===== Records provided =====

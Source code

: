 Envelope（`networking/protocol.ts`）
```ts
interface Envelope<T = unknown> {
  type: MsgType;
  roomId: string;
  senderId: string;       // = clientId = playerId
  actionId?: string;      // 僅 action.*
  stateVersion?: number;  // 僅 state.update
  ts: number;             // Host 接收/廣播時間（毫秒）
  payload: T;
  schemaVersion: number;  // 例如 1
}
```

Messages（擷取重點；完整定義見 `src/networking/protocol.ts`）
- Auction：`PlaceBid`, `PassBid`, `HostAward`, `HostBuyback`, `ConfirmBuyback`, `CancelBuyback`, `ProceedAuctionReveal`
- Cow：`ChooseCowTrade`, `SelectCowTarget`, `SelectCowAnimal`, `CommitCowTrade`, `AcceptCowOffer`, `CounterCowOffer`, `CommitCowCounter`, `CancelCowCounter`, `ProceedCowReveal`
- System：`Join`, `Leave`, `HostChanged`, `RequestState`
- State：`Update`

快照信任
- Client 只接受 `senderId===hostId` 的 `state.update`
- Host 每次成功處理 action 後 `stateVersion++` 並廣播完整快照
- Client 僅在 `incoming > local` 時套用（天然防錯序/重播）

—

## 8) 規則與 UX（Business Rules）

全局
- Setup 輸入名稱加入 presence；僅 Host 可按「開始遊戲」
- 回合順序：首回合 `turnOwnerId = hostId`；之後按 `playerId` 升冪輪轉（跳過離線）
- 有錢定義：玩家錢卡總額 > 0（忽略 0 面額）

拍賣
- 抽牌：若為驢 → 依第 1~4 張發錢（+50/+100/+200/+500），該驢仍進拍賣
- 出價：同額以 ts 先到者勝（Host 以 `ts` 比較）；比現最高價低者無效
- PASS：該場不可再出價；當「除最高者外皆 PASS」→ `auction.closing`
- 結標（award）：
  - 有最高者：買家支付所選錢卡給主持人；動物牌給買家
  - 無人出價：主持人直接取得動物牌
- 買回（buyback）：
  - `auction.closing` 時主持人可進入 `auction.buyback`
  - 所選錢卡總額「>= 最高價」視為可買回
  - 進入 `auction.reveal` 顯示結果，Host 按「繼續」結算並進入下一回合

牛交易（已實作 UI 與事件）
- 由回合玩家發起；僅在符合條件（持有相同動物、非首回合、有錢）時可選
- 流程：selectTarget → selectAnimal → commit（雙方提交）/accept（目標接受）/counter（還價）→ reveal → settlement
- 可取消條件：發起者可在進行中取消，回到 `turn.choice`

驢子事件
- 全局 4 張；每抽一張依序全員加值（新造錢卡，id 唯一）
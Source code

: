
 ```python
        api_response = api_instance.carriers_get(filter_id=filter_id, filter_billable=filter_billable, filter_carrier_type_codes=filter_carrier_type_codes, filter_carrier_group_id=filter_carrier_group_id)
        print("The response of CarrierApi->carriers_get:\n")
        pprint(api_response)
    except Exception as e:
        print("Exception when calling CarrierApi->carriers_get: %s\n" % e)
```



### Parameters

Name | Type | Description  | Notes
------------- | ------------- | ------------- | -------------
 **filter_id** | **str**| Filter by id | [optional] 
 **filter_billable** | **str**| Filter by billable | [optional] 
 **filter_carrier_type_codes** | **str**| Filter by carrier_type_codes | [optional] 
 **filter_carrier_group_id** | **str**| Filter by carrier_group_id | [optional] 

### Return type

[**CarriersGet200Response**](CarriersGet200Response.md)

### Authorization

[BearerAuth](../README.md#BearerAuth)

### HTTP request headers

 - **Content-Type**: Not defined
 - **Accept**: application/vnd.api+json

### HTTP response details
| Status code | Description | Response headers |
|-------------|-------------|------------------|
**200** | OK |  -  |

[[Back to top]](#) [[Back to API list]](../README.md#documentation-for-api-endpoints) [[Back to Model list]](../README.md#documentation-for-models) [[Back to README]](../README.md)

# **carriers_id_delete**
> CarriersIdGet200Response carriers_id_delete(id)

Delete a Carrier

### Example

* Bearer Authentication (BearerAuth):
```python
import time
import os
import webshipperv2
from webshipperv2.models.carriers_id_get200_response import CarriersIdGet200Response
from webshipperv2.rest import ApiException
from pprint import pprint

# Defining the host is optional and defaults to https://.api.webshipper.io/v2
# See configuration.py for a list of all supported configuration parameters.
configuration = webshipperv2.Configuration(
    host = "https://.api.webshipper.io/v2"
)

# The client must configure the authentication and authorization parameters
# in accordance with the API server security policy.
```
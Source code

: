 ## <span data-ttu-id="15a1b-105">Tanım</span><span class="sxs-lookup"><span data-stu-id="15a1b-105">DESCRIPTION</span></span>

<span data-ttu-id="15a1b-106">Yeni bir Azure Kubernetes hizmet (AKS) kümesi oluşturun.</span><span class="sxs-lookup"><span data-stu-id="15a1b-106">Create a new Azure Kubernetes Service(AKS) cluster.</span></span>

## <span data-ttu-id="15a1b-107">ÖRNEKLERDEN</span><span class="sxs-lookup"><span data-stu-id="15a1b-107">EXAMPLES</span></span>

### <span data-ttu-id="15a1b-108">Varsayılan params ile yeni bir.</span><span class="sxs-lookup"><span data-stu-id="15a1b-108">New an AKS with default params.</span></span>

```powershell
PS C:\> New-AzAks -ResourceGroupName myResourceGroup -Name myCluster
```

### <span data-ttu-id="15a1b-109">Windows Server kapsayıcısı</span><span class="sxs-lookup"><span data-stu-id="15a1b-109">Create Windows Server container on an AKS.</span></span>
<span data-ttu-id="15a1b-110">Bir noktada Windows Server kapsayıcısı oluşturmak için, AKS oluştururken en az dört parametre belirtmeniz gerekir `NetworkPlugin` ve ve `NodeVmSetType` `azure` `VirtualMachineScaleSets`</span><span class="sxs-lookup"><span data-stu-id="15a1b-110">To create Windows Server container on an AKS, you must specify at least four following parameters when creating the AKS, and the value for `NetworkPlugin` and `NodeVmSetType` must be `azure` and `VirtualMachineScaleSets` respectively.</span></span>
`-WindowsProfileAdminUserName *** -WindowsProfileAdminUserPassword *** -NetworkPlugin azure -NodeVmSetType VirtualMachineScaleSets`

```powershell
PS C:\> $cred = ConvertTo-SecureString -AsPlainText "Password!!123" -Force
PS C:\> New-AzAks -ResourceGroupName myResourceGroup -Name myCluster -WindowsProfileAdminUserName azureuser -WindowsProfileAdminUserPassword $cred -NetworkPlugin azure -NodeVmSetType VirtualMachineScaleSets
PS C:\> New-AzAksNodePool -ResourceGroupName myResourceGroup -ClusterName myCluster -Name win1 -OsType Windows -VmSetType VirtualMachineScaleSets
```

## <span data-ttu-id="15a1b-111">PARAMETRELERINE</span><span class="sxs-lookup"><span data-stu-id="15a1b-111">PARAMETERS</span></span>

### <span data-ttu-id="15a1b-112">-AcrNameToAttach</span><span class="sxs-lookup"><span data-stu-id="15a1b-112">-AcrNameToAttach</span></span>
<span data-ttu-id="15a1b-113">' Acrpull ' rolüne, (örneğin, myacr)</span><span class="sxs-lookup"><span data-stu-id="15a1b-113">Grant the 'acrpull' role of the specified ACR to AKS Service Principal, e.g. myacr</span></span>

=====

» What is expected
An exact copy of the lines above, from the one containing "### Parameters" through the one containing "### Return type", is the whole of the answer.

» Exercise answer
### Parameters

Name | Type | Description  | Notes
------------- | ------------- | ------------- | -------------
 **filter_id** | **str**| Filter by id | [optional] 
 **filter_billable** | **str**| Filter by billable | [optional] 
 **filter_carrier_type_codes** | **str**| Filter by carrier_type_codes | [optional] 
 **filter_carrier_group_id** | **str**| Filter by carrier_group_id | [optional] 

### Return type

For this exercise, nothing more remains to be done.